Stored records:
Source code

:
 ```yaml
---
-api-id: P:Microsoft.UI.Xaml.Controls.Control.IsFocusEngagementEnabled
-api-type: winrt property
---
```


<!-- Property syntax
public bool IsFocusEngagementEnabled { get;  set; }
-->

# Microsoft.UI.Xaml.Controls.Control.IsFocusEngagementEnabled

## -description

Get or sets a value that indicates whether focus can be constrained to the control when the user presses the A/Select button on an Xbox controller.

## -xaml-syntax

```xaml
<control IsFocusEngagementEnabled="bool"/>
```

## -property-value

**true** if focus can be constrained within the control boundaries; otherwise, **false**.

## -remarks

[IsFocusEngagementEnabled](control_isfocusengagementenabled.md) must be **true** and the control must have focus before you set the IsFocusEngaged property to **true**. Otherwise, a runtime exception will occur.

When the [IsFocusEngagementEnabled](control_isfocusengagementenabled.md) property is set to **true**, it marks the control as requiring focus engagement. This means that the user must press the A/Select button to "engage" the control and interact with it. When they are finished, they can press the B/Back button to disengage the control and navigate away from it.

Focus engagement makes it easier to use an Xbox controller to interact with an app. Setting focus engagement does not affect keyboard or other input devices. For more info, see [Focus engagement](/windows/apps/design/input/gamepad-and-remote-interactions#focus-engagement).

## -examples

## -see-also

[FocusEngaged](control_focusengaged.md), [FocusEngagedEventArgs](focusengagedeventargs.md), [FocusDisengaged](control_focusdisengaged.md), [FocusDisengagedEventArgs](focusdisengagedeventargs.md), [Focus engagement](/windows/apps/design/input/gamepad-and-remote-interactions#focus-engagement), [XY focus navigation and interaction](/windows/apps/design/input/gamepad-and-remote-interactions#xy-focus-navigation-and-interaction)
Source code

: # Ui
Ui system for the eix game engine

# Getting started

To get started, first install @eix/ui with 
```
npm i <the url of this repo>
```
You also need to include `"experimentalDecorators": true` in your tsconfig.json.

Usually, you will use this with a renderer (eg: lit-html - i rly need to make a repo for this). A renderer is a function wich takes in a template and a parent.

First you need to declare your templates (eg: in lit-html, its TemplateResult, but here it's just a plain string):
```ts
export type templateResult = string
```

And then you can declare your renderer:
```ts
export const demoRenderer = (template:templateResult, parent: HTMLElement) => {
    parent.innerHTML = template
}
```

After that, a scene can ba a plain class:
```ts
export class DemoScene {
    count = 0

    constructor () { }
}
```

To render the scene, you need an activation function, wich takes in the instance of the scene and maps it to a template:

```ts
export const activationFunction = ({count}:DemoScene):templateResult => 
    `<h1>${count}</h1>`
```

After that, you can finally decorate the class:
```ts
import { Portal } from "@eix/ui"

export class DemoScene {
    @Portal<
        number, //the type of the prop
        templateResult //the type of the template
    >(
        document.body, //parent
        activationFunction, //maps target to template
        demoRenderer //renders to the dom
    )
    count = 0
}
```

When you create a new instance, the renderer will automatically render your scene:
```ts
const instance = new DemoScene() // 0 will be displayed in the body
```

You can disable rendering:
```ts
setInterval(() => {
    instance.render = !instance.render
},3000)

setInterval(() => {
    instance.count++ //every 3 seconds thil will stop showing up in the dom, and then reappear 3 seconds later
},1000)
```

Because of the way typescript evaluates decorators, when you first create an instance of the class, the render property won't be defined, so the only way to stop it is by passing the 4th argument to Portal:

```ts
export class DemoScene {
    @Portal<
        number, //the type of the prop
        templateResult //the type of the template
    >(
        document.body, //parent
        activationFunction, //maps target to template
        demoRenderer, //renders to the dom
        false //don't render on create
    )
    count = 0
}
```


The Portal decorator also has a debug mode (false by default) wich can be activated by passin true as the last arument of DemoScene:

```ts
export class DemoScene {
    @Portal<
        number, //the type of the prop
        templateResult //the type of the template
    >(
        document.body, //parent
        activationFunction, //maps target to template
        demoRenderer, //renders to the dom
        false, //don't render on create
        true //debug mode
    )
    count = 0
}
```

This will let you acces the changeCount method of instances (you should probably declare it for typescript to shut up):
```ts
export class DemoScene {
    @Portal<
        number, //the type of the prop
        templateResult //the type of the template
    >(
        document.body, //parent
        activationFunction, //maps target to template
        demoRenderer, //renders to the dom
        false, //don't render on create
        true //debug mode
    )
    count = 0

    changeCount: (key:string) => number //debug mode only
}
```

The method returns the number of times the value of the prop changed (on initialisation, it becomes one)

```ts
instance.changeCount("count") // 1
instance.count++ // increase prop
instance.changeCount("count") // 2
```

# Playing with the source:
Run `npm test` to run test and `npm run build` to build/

Task prompt:
Copy only this part of the entries above: the line with "Get or sets", the line with "## -remarks", and the lines between, all exactly as written.

Response to the exercise:
Get or sets a value that indicates whether focus can be constrained to the control when the user presses the A/Select button on an Xbox controller.

## -xaml-syntax

```xaml
<control IsFocusEngagementEnabled="bool"/>
```

## -property-value

**true** if focus can be constrained within the control boundaries; otherwise, **false**.

## -remarks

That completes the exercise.